Evans, a father-of-two, has now been jailed for four-and-a-half years after pleading guilty to nine counts of fraud and two counts of money laundering.
Passing sentencing, Recorder Jaron Crooknorth said Evans should be ‘ashamed’ of his actions and the impact on the families he defrauded.
He said: ‘Although money was used to place bets it could not be called investing, there were no true profits, you made annual statements to induce more money.
‘I do not accept there was little or no planning, this was sophisticated.
‘This took place over a significant period, your actions were dishonest even if it did not start that way.’
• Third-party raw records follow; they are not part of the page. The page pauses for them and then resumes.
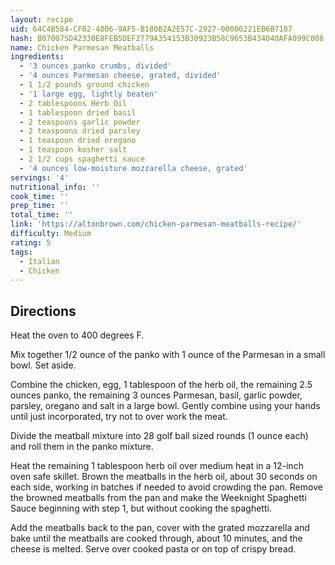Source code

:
 ```yaml
---
layout: recipe
uid: 64C4B584-CF02-4806-9AF5-B180B2A2E57C-2927-00000221EB6B7187
hash: B070075D42330E8FEB5DEF2779A354153B30923B58C9653B434040AFA099C008
name: Chicken Parmesan Meatballs
ingredients:
  - '3 ounces panko crumbs, divided'
  - '4 ounces Parmesan cheese, grated, divided'
  - 1 1/2 pounds ground chicken
  - '1 large egg, lightly beaten'
  - 2 tablespoons Herb Oil
  - 1 tablespoon dried basil
  - 2 teaspoons garlic powder
  - 2 teaspoons dried parsley
  - 1 teaspoon dried oregano
  - 1 teaspoon kosher salt
  - 2 1/2 cups spaghetti sauce
  - '4 ounces low-moisture mozzarella cheese, grated'
servings: '4'
nutritional_info: ''
cook_time: ''
prep_time: ''
total_time: ''
link: 'https://altonbrown.com/chicken-parmesan-meatballs-recipe/'
difficulty: Medium
rating: 5
tags:
  - Italian
  - Chicken
---
```


## Directions

Heat the oven to 400 degrees F.

Mix together 1/2 ounce of the panko with 1 ounce of the Parmesan in a small bowl. Set aside.

Combine the chicken, egg, 1 tablespoon of the herb oil, the remaining 2.5 ounces panko, the remaining 3 ounces Parmesan, basil, garlic powder, parsley, oregano and salt in a large bowl. Gently combine using your hands until just incorporated, try not to over work the meat.

Divide the meatball mixture into 28 golf ball sized rounds (1 ounce each) and roll them in the panko mixture.

Heat the remaining 1 tablespoon herb oil over medium heat in a 12-inch oven safe skillet. Brown the meatballs in the herb oil, about 30 seconds on each side, working in batches if needed to avoid crowding the pan. Remove the browned meatballs from the pan and make the Weeknight Spaghetti Sauce beginning with step 1, but without cooking the spaghetti.

Add the meatballs back to the pan, cover with the grated mozzarella and bake until the meatballs are cooked through, about 10 minutes, and the cheese is melted. Serve over cooked pasta or on top of crispy bread.
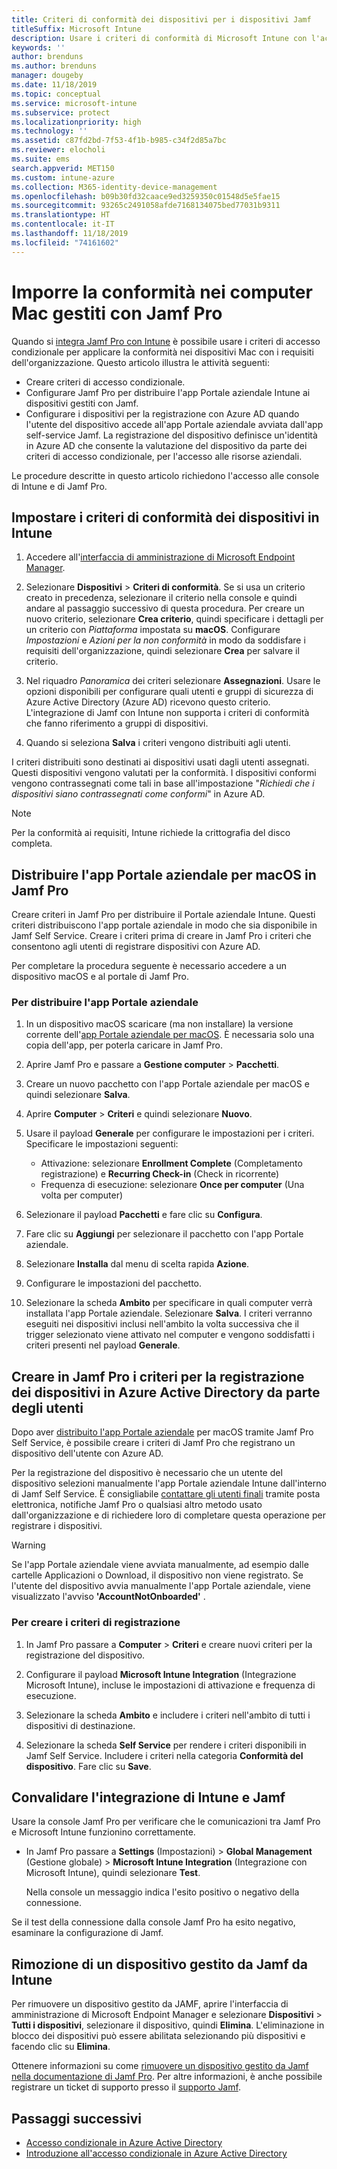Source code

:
 ```yaml
---
title: Criteri di conformità dei dispositivi per i dispositivi Jamf
titleSuffix: Microsoft Intune
description: Usare i criteri di conformità di Microsoft Intune con l'accesso condizionale di Azure Active Directory per proteggere i dispositivi gestiti tramite Jamf.
keywords: ''
author: brenduns
ms.author: brenduns
manager: dougeby
ms.date: 11/18/2019
ms.topic: conceptual
ms.service: microsoft-intune
ms.subservice: protect
ms.localizationpriority: high
ms.technology: ''
ms.assetid: c87fd2bd-7f53-4f1b-b985-c34f2d85a7bc
ms.reviewer: elocholi
ms.suite: ems
search.appverid: MET150
ms.custom: intune-azure
ms.collection: M365-identity-device-management
ms.openlocfilehash: b09b30fd32caace9ed3259350c01548d5e5fae15
ms.sourcegitcommit: 93265c2491058afde7168134075bed77031b9311
ms.translationtype: HT
ms.contentlocale: it-IT
ms.lasthandoff: 11/18/2019
ms.locfileid: "74161602"
---
```

# <a name="enforce-compliance-on-macs-managed-with-jamf-pro"></a>Imporre la conformità nei computer Mac gestiti con Jamf Pro

Quando si [integra Jamf Pro con Intune](conditional-access-integrate-jamf.md) è possibile usare i criteri di accesso condizionale per applicare la conformità nei dispositivi Mac con i requisiti dell'organizzazione.  Questo articolo illustra le attività seguenti:  

- Creare criteri di accesso condizionale.
- Configurare Jamf Pro per distribuire l'app Portale aziendale Intune ai dispositivi gestiti con Jamf.
- Configurare i dispositivi per la registrazione con Azure AD quando l'utente del dispositivo accede all'app Portale aziendale avviata dall'app self-service Jamf. La registrazione del dispositivo definisce un'identità in Azure AD che consente la valutazione del dispositivo da parte dei criteri di accesso condizionale, per l'accesso alle risorse aziendali.  
 
Le procedure descritte in questo articolo richiedono l'accesso alle console di Intune e di Jamf Pro.

## <a name="set-up-device-compliance-policies-in-intune"></a>Impostare i criteri di conformità dei dispositivi in Intune

1. Accedere all'[interfaccia di amministrazione di Microsoft Endpoint Manager](https://go.microsoft.com/fwlink/?linkid=2109431).

2. Selezionare **Dispositivi** > **Criteri di conformità**. Se si usa un criterio creato in precedenza, selezionare il criterio nella console e quindi andare al passaggio successivo di questa procedura. Per creare un nuovo criterio, selezionare **Crea criterio**, quindi specificare i dettagli per un criterio con *Piattaforma* impostata su **macOS**. Configurare *Impostazioni* e *Azioni per la non conformità* in modo da soddisfare i requisiti dell'organizzazione, quindi selezionare **Crea** per salvare il criterio.

3. Nel riquadro *Panoramica* dei criteri selezionare **Assegnazioni**. Usare le opzioni disponibili per configurare quali utenti e gruppi di sicurezza di Azure Active Directory (Azure AD) ricevono questo criterio. L'integrazione di Jamf con Intune non supporta i criteri di conformità che fanno riferimento a gruppi di dispositivi.

4. Quando si seleziona **Salva** i criteri vengono distribuiti agli utenti.  

I criteri distribuiti sono destinati ai dispositivi usati dagli utenti assegnati. Questi dispositivi vengono valutati per la conformità. I dispositivi conformi vengono contrassegnati come tali in base all'impostazione "*Richiedi che i dispositivi siano contrassegnati come conformi*" in Azure AD.  

> [!NOTE]
> Per la conformità ai requisiti, Intune richiede la crittografia del disco completa.

## <a name="deploy-the-company-portal-app-for-macos-in-jamf-pro"></a>Distribuire l'app Portale aziendale per macOS in Jamf Pro

Creare criteri in Jamf Pro per distribuire il Portale aziendale Intune. Questi criteri distribuiscono l'app portale aziendale in modo che sia disponibile in Jamf Self Service. Creare i criteri prima di creare in Jamf Pro i criteri che consentono agli utenti di registrare dispositivi con Azure AD.  

Per completare la procedura seguente è necessario accedere a un dispositivo macOS e al portale di Jamf Pro. 

### <a name="to-deploy-the-company-portal-app"></a>Per distribuire l'app Portale aziendale  

1. In un dispositivo macOS scaricare (ma non installare) la versione corrente dell'[app Portale aziendale per macOS](https://go.microsoft.com/fwlink/?linkid=862280). È necessaria solo una copia dell'app, per poterla caricare in Jamf Pro.  

2. Aprire Jamf Pro e passare a **Gestione computer** > **Pacchetti**.

3. Creare un nuovo pacchetto con l'app Portale aziendale per macOS e quindi selezionare **Salva**.

4. Aprire **Computer** > **Criteri** e quindi selezionare **Nuovo**.

5. Usare il payload **Generale** per configurare le impostazioni per i criteri. Specificare le impostazioni seguenti:
   - Attivazione: selezionare **Enrollment Complete** (Completamento registrazione) e **Recurring Check-in** (Check in ricorrente)
   - Frequenza di esecuzione: selezionare **Once per computer** (Una volta per computer)

6. Selezionare il payload **Pacchetti** e fare clic su **Configura**.

7. Fare clic su **Aggiungi** per selezionare il pacchetto con l'app Portale aziendale.

8. Selezionare **Installa** dal menu di scelta rapida **Azione**.
9. Configurare le impostazioni del pacchetto.

10. Selezionare la scheda **Ambito** per specificare in quali computer verrà installata l'app Portale aziendale. Selezionare **Salva**. I criteri verranno eseguiti nei dispositivi inclusi nell'ambito la volta successiva che il trigger selezionato viene attivato nel computer e vengono soddisfatti i criteri presenti nel payload **Generale**.

## <a name="create-a-policy-in-jamf-pro-to-have-users-register-their-devices-with-azure-active-directory"></a>Creare in Jamf Pro i criteri per la registrazione dei dispositivi in Azure Active Directory da parte degli utenti  

Dopo aver [distribuito l'app Portale aziendale](conditional-access-assign-jamf.md#deploy-the-company-portal-app-for-macos-in-jamf-pro) per macOS tramite Jamf Pro Self Service, è possibile creare i criteri di Jamf Pro che registrano un dispositivo dell'utente con Azure AD. 

Per la registrazione del dispositivo è necessario che un utente del dispositivo selezioni manualmente l'app Portale aziendale Intune dall'interno di Jamf Self Service. È consigliabile [contattare gli utenti finali](../fundamentals/end-user-educate.md) tramite posta elettronica, notifiche Jamf Pro o qualsiasi altro metodo usato dall'organizzazione e di richiedere loro di completare questa operazione per registrare i dispositivi. 

> [!WARNING]
> Se l'app Portale aziendale viene avviata manualmente, ad esempio dalle cartelle Applicazioni o Download, il dispositivo non viene registrato. Se l'utente del dispositivo avvia manualmente l'app Portale aziendale, viene visualizzato l'avviso **'AccountNotOnboarded'** .

### <a name="to-create-the-registration-policy"></a>Per creare i criteri di registrazione  

1. In Jamf Pro passare a **Computer** > **Criteri** e creare nuovi criteri per la registrazione del dispositivo.

2. Configurare il payload **Microsoft Intune Integration** (Integrazione Microsoft Intune), incluse le impostazioni di attivazione e frequenza di esecuzione.

3. Selezionare la scheda **Ambito** e includere i criteri nell'ambito di tutti i dispositivi di destinazione.

4. Selezionare la scheda **Self Service** per rendere i criteri disponibili in Jamf Self Service. Includere i criteri nella categoria **Conformità del dispositivo**. Fare clic su **Save**.

## <a name="validate-intune-and-jamf-integration"></a>Convalidare l'integrazione di Intune e Jamf  

Usare la console Jamf Pro per verificare che le comunicazioni tra Jamf Pro e Microsoft Intune funzionino correttamente. 

- In Jamf Pro passare a **Settings** (Impostazioni) > **Global Management** (Gestione globale) > **Microsoft Intune Integration** (Integrazione con Microsoft Intune), quindi selezionare **Test**.

    Nella console un messaggio indica l'esito positivo o negativo della connessione.  

Se il test della connessione dalla console Jamf Pro ha esito negativo, esaminare la configurazione di Jamf. 


## <a name="removing-a-jamf-managed-device-from-intune"></a>Rimozione di un dispositivo gestito da Jamf da Intune

Per rimuovere un dispositivo gestito da JAMF, aprire l'interfaccia di amministrazione di Microsoft Endpoint Manager e selezionare **Dispositivi** > **Tutti i dispositivi**, selezionare il dispositivo, quindi **Elimina**.  L'eliminazione in blocco dei dispositivi può essere abilitata selezionando più dispositivi e facendo clic su **Elimina**.

Ottenere informazioni su come [rimuovere un dispositivo gestito da Jamf nella documentazione di Jamf Pro](https://www.jamf.com/jamf-nation/articles/80/unmanaging-computers-while-preserving-their-inventory-information). Per altre informazioni, è anche possibile registrare un ticket di supporto presso il [supporto Jamf](https://www.jamf.com/support/). 

## <a name="next-steps"></a>Passaggi successivi

- [Accesso condizionale in Azure Active Directory](https://docs.microsoft.com/azure/active-directory/active-directory-conditional-access-azure-portal)
- [Introduzione all'accesso condizionale in Azure Active Directory](https://docs.microsoft.com/azure/active-directory/active-directory-conditional-access-azure-portal-get-started)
Richard Evans, 41, was jailed for a seven-year scam which saw him convince 14 people they would make huge returns on an elaborate ‘spread betting’ operation

Most of the investors were ‘lifelong friends’ of Evans’s parents and struggled to believe someone they had known for years could defraud them
Evans told his victims they could make money through a ‘sophisticated’ scheme focused on spread betting, where gamblers bet on if the outcome of a match will be higher or a lower than a potential range of likely scores.
The court heard that the investors signed a contract which promised a 15 per cent return on their investment guaranteed by Evans’ wealthy business partner.
They were told their money would be invested through a company called Sports Trust, which did not exist.
But the plan – which began in 2014 – was ‘inevitably’ going to fail and he was left without the money to repay investors, prosecutors said.
He ‘frittered away’ the money, which went straight into his bank account, on bars and restaurants as well as using it to pay his mortgage.
In one family he targeted, both parents and their two adult children invested in the scheme and lost £225,050 between them.
One victim, Alison Wem, said she felt she had ‘failed as a mother’ by recommending the investment option to the rest of her family.
In total, 14 people invested £612,807 which has yet to be repaid, the court heard.
Evans was said to have made £106,000 in bets with an index company, a gambling firm specialising in spread betting, but was paid out just £52,987 – a loss of almost £53,000.
He did make a meagre profit of £300 through Paddy Power, far lower than the amount invested.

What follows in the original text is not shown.